Who Understands Story Better: Writers or The Business World?
You know what? It isn’t even a contest. While writers are earnestly unleashing their creativity, embracing their truth and giving voice to their love of words, advertisers, branding firms and politicians are crafting stories that deftly shape our thinking, our image of ourselves, and of course, our buying habits. It’s a little scary, isn’t it? Which is not to say there aren’t writers who understand story to their bones, or ad campaigns fall gloriously flat, but the truth remains, the business world understands story, and how it works, way better than most writers.

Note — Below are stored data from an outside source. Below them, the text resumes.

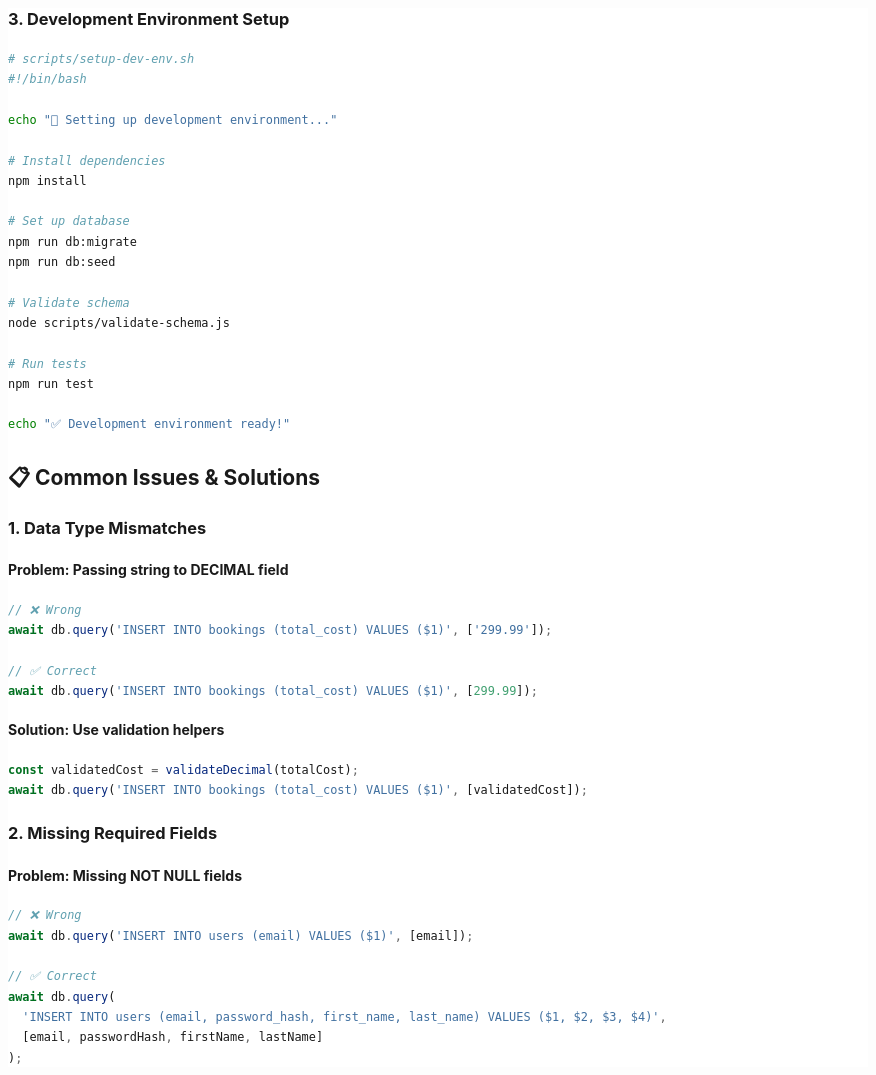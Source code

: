 ### **3. Development Environment Setup**
```bash
# scripts/setup-dev-env.sh
#!/bin/bash

echo "🚀 Setting up development environment..."

# Install dependencies
npm install

# Set up database
npm run db:migrate
npm run db:seed

# Validate schema
node scripts/validate-schema.js

# Run tests
npm run test

echo "✅ Development environment ready!"
```

## 📋 **Common Issues & Solutions**

### **1. Data Type Mismatches**

#### **Problem**: Passing string to DECIMAL field
```javascript
// ❌ Wrong
await db.query('INSERT INTO bookings (total_cost) VALUES ($1)', ['299.99']);

// ✅ Correct
await db.query('INSERT INTO bookings (total_cost) VALUES ($1)', [299.99]);
```

#### **Solution**: Use validation helpers
```javascript
const validatedCost = validateDecimal(totalCost);
await db.query('INSERT INTO bookings (total_cost) VALUES ($1)', [validatedCost]);
```

### **2. Missing Required Fields**

#### **Problem**: Missing NOT NULL fields
```javascript
// ❌ Wrong
await db.query('INSERT INTO users (email) VALUES ($1)', [email]);

// ✅ Correct
await db.query(
  'INSERT INTO users (email, password_hash, first_name, last_name) VALUES ($1, $2, $3, $4)',
  [email, passwordHash, firstName, lastName]
);
```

Why? Because when marketers discovered that story is the most effective selling tool there is, they realized that to use it effectively, they had to figure out how, exactly, it works. They quickly tapped into the growing body of neurological research that proves we’re wired for story, then turned their focus to what we respond to in a story, and what a story needs to do to engage us.
In fact, there are many excellent books on the subject – Whoever Tells The Best Story Wins, The Elements of Persuasion, Seth Godin’s All Marketers Are Liars, (not to mention his stellar blog) to name a few.
The real question is: Why don’t writing books explore the same territory?
Could it be because they view writing as something separate from story itself? Or is it because they see writing as an art, so there’s something slightly unsavory about looking at story with such a mercenary eye? After all, unlike writers, a marketer’s first goal isn’t to entertain or enlighten, it’s to sell. It almost feels as if they’re defiling story by using it in such a manipulative way. And maybe some of them are. It reminds me of that great line from the original Bedazzled, when Peter Cook as the devil laments, “There was a time when I used to get lots of ideas. I thought up the Seven Deadly Sins in one afternoon. The only thing I've come up with recently is advertising.”
Yeah. Using story to convince us that Micky Ds is a slice of heaven right here on earth (this ad made me cry), or to vote for a candidate solely based on the fact that he’s the guy we’d like to have a beer with, isn’t such a good thing.
And hey, writers aren’t trying to manipulate us into buying anything (except, of course, their book). So, the thinking seems to go, there’s no need to deconstruct story the way the marketers do. Because writers are interested in story for is its own sake.
Ah, but therein lies the rub. Because the reader isn’t. As readers we’re wired to plumb every story for what we can learn from it. Which brings us back to what marketers know. Why are we wired for story? Because it’s how we make sense of the world. Story has helped us navigate our lives, in ways large and small, since the beginning of time. Story is how we got here – and was just as necessary as opposable thumbs, maybe more so. Which means whether the goal is to sell Big Macs or a new way of seeing the world, every story has an agenda, a point.
What’s mine? Embrace story first, then start writing.
What do you think? Have you found yourself responding to the stories in ads, even when they’re for something you’d never buy in a million years? What do advertisers know that writers don’t?